(Items from a data source)
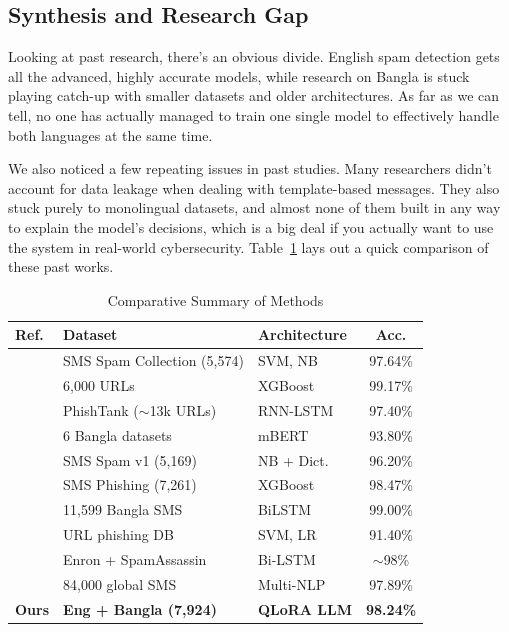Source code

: \documentclass[journal]{IEEEtran}
\begin{document}
\subsection{Synthesis and Research Gap}

Looking at past research, there's an obvious divide. English spam detection gets all the advanced, highly accurate models, while research on Bangla is stuck playing catch-up with smaller datasets and older architectures. As far as we can tell, no one has actually managed to train one single model to effectively handle both languages at the same time.

We also noticed a few repeating issues in past studies. Many researchers didn't account for data leakage when dealing with template-based messages. They also stuck purely to monolingual datasets, and almost none of them built in any way to explain the model's decisions, which is a big deal if you actually want to use the system in real-world cybersecurity. Table~\ref{tab:comparative} lays out a quick comparison of these past works.

\begin{table}[htbp]
\caption{Comparative Summary of Methods}
\label{tab:comparative}
\centering
\begin{tabular}{lllc}
\toprule
\textbf{Ref.} & \textbf{Dataset} & \textbf{Architecture} & \textbf{Acc.} \\
\midrule
\cite{ref1} & SMS Spam Collection (5,574) & SVM, NB & 97.64\% \\
\cite{ref2} & 6,000 URLs & XGBoost & 99.17\% \\
\cite{ref3} & PhishTank ($\sim$13k URLs) & RNN-LSTM & 97.40\% \\
\cite{ref4} & 6 Bangla datasets & mBERT & 93.80\% \\
\cite{ref5} & SMS Spam v1 (5,169) & NB + Dict. & 96.20\% \\
\cite{ref6} & SMS Phishing (7,261) & XGBoost & 98.47\% \\
\cite{ref7} & 11,599 Bangla SMS & BiLSTM & 99.00\% \\
\cite{ref8} & URL phishing DB & SVM, LR & 91.40\% \\
\cite{ref9} & Enron + SpamAssassin & Bi-LSTM & $\sim$98\% \\
\cite{ref10} & 84,000 global SMS & Multi-NLP & 97.89\% \\
\textbf{Ours} & \textbf{Eng + Bangla (7,924)} & \textbf{QLoRA LLM} & \textbf{98.24\%} \\
\bottomrule
\end{tabular}
\end{table}
\end{document}
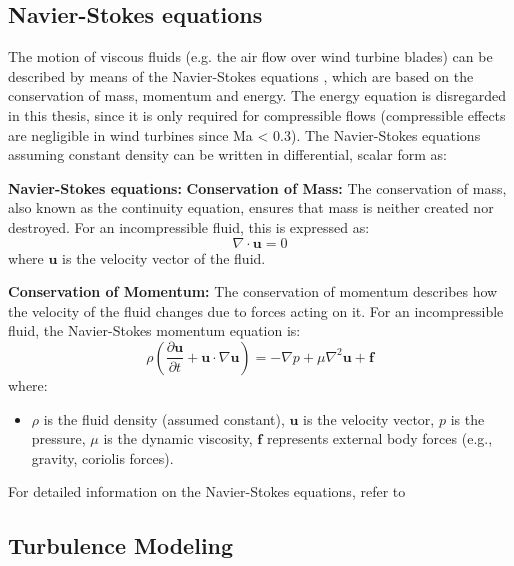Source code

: \subsection{Navier-Stokes equations}
The motion of viscous fluids (e.g. the air flow over wind turbine blades) can be described by
means of the Navier-Stokes equations \cite{NSeqn}, which are based on the conservation of mass, momentum
and energy. The energy equation is disregarded in this thesis, since it is only required for
compressible flows (compressible effects are negligible in wind turbines since Ma < 0.3). The
Navier-Stokes equations assuming constant density can be written in differential, scalar form
as:
\begin{tcolorbox}[colback=blue!5!white, colframe=blue!75!black]
    \textbf{Navier-Stokes equations:}
    \newline
    \textbf{Conservation of Mass:}
    The conservation of mass, also known as the continuity equation, ensures that mass is neither
    created nor destroyed. For an incompressible fluid, this is expressed as:
    \begin{equation}
    \nabla \cdot \mathbf{u} = 0
    \end{equation}
    where $\mathbf{u}$ is the velocity vector of the fluid.
    
    \textbf{Conservation of Momentum:}
    The conservation of momentum describes how the velocity of the fluid changes due to forces acting on it. For an incompressible fluid, the Navier-Stokes momentum equation is:
    \begin{equation}
    \rho \left( \frac{\partial \mathbf{u}}{\partial t} + \mathbf{u} \cdot \nabla \mathbf{u} \right) = -\nabla p + \mu \nabla^2 \mathbf{u} + \mathbf{f}
    \end{equation}
    where:
    \begin{itemize}
        \item $\rho$ is the fluid density (assumed constant), $\mathbf{u}$ is the velocity vector, $p$ is the pressure, $\mu$ is the dynamic viscosity, $\mathbf{f}$ represents external body forces (e.g., gravity, coriolis forces).
    \end{itemize}
    For detailed information on the Navier-Stokes equations, refer to \cite{NSeqn}
\end{tcolorbox}



\subsection{Turbulence Modeling}

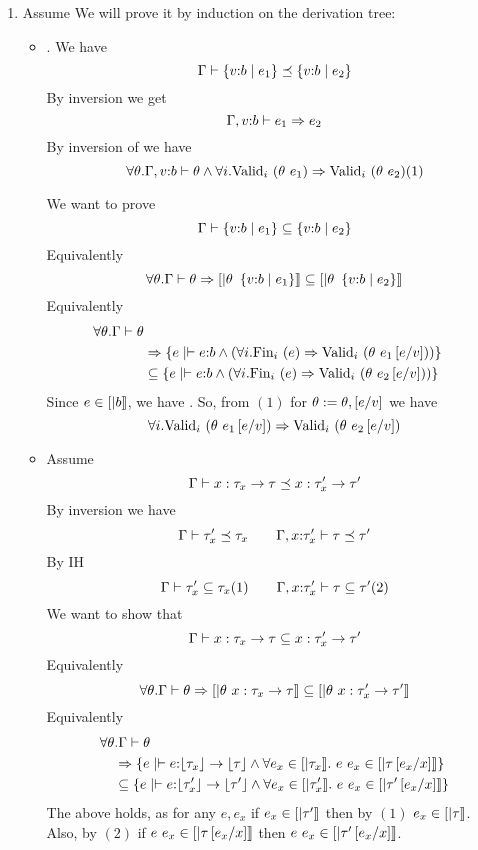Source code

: \begin{enumerate}
\item \label{proof:ssub} Assume  
We will prove it by induction on the derivation tree:
\begin{itemize}
\item\rsubbase. We have
$$\issubtype{\Gamma}{\tref{v}{b}{e_1}}{\tref{v}{b}{e_2}}$$
By inversion we get 
$$\issubref{\Gamma, v\colon b}{e_1}{e_2}$$
By inversion of \rimpl we have
$$	\forall \theta. \iswellformed{\Gamma, v\colon b}{\theta} \land
	\generalconditionImpl{\theta\ e_1}{\theta\ e_2}
(1)$$

We want to prove 
$$\sissubtype{\Gamma}{\tref{v}{b}{e_1}}{\tref{v}{b}{e_2}}$$
Equivalently
$$	
	\forall \theta . \iswellformed{\Gamma}{\theta} \Rightarrow 
	\interp{\theta\ \tref{v}{b}{e_1}} \subseteq \interp{\theta\ \tref{v}{b}{e_2}}
$$
Equivalently
\begin{align*}
	\forall \theta . \iswellformed{\Gamma}{\theta} \\& \Rightarrow 
		\{e \mid \hastype{}{e}{b} 
 			\land 
			\generalconditionInterp{e}{\theta\ e_1\sub{v}{e}} 
		\}	
	\\& \subseteq 
		\{e \mid \hastype{}{e}{b} 
			\land 
			\generalconditionInterp{e}{\theta\ e_2\sub{v}{e}}
		 \}	
\end{align*}
Since $e \in \interp{b}$, we have .
So, from $(1)$ for $\theta := \theta,\sub{v}{e}$
we have 
$$	
	\generalconditionImpl{\theta\ e_1\sub{v}{e}}{\theta\ e_2\sub{v}{e}}
$$

\item\rsubfun Assume
$$\issubtype{\Gamma}{x:\tau_x \rightarrow \tau}{x:\tau'_x \rightarrow \tau'}$$
By inversion we have
$$	\issubtype{\Gamma}{\tau'_x}{\tau_x} \qquad
	\issubtype{\Gamma, x \colon \tau'_x}{\tau}{\tau'}
$$
By IH
$$	\sissubtype{\Gamma}{\tau'_x}{\tau_x} (1) \qquad
	\sissubtype{\Gamma, x \colon \tau'_x}{\tau}{\tau'} (2)
$$
We want to show that 
$$\sissubtype{\Gamma}{x:\tau_x \rightarrow \tau}{x:\tau'_x \rightarrow \tau'}$$
Equivalently
$$	
	\forall \theta . \iswellformed{\Gamma}{\theta} \Rightarrow 
	\interp{\theta\ x:\tau_x \rightarrow \tau} 
	\subseteq 
	\interp{\theta\ x:\tau'_x \rightarrow \tau'}
$$
Equivalently
\begin{align*}
	\forall \theta &. \iswellformed{\Gamma}{\theta} \\&\Rightarrow 
	\{e \mid \hastype{}{e}{\erase{\tau_x} \rightarrow \erase{\tau}} 
	\land 
	\forall e_x \in \interp{\tau_x}. \
	 \eapp{e}{e_x} \in \interp{\tau\sub{x}{e_x}} 
	 \}\\ &
	\subseteq 
	\{e \mid \hastype{}{e}{\erase{\tau'_x} \rightarrow \erase{\tau'}} 
	\land 
	\forall e_x \in \interp{\tau'_x}. \
	 \eapp{e}{e_x} \in \interp{\tau'\sub{x}{e_x}} 
	 \}
\end{align*}
The above holds, as for any $e, e_x$
if $e_x \in \interp{\tau'}$
then by $(1)$
$e_x \in \interp{\tau}$.
Also, by $(2)$
if $\eapp{e}{e_x} \in \interp{\tau\sub{x}{e_x}}$
then
$\eapp{e}{e_x} \in \interp{\tau'\sub{x}{e_x}}$.
\end{itemize}
 

\end{enumerate}
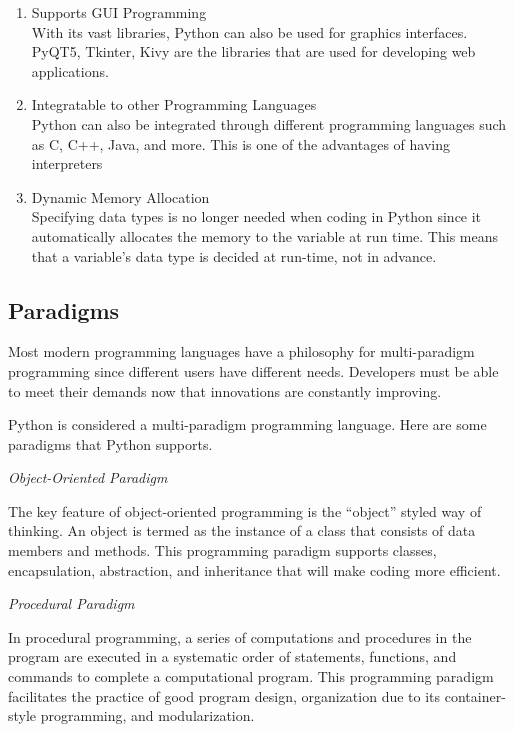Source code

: \documentclass{article}
\begin{document}
\begin{enumerate}
    \item Supports GUI Programming\\
    With its vast libraries, Python can also be used for graphics interfaces. PyQT5, Tkinter, Kivy are the libraries that are used for developing web applications.

    \item Integratable to other Programming Languages\\
    Python can also be integrated through different programming languages such as C, C++, Java, and more. This is one of the advantages of having interpreters

    \item Dynamic Memory Allocation\\
    Specifying data types is no longer needed when coding in Python since it automatically allocates the memory to the variable at run time. This means that a variable’s data type is decided at run-time, not in advance.

\end{enumerate}


\subsection*{Paradigms}
\par
Most modern programming languages have a philosophy for multi-paradigm programming since different users have different needs. Developers must be able to meet their demands now that innovations are constantly improving.
\par
Python is considered a multi-paradigm programming language. Here are some paradigms that Python supports.

\par
\noindent
\textit{Object-Oriented Paradigm}

\par
The key feature of object-oriented programming is the “object” styled way of thinking. An object is termed as the instance of a class that consists of data members and methods. This programming paradigm supports classes, encapsulation, abstraction, and inheritance that will make coding more efficient.

\par
\noindent
\textit{Procedural Paradigm}

\par
In procedural programming, a series of computations and procedures in the program are executed in a systematic order of statements, functions, and commands to complete a computational program. This programming paradigm facilitates the practice of good program design, organization due to its container-style programming, and modularization.
\end{document}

[Problem requirements]: Nothing but an exact copy is asked for: the lines from the start of the records through the line with "XGBoost & 99.17\% \\", both ends included, minus any pictures.

[Solution]:
Source code

: \documentclass[journal]{IEEEtran}
\begin{document}
\subsection{Synthesis and Research Gap}

Looking at past research, there's an obvious divide. English spam detection gets all the advanced, highly accurate models, while research on Bangla is stuck playing catch-up with smaller datasets and older architectures. As far as we can tell, no one has actually managed to train one single model to effectively handle both languages at the same time.

We also noticed a few repeating issues in past studies. Many researchers didn't account for data leakage when dealing with template-based messages. They also stuck purely to monolingual datasets, and almost none of them built in any way to explain the model's decisions, which is a big deal if you actually want to use the system in real-world cybersecurity. Table~\ref{tab:comparative} lays out a quick comparison of these past works.

\begin{table}[htbp]
\caption{Comparative Summary of Methods}
\label{tab:comparative}
\centering
\begin{tabular}{lllc}
\toprule
\textbf{Ref.} & \textbf{Dataset} & \textbf{Architecture} & \textbf{Acc.} \\
\midrule
\cite{ref1} & SMS Spam Collection (5,574) & SVM, NB & 97.64\% \\
\cite{ref2} & 6,000 URLs & XGBoost & 99.17\% \\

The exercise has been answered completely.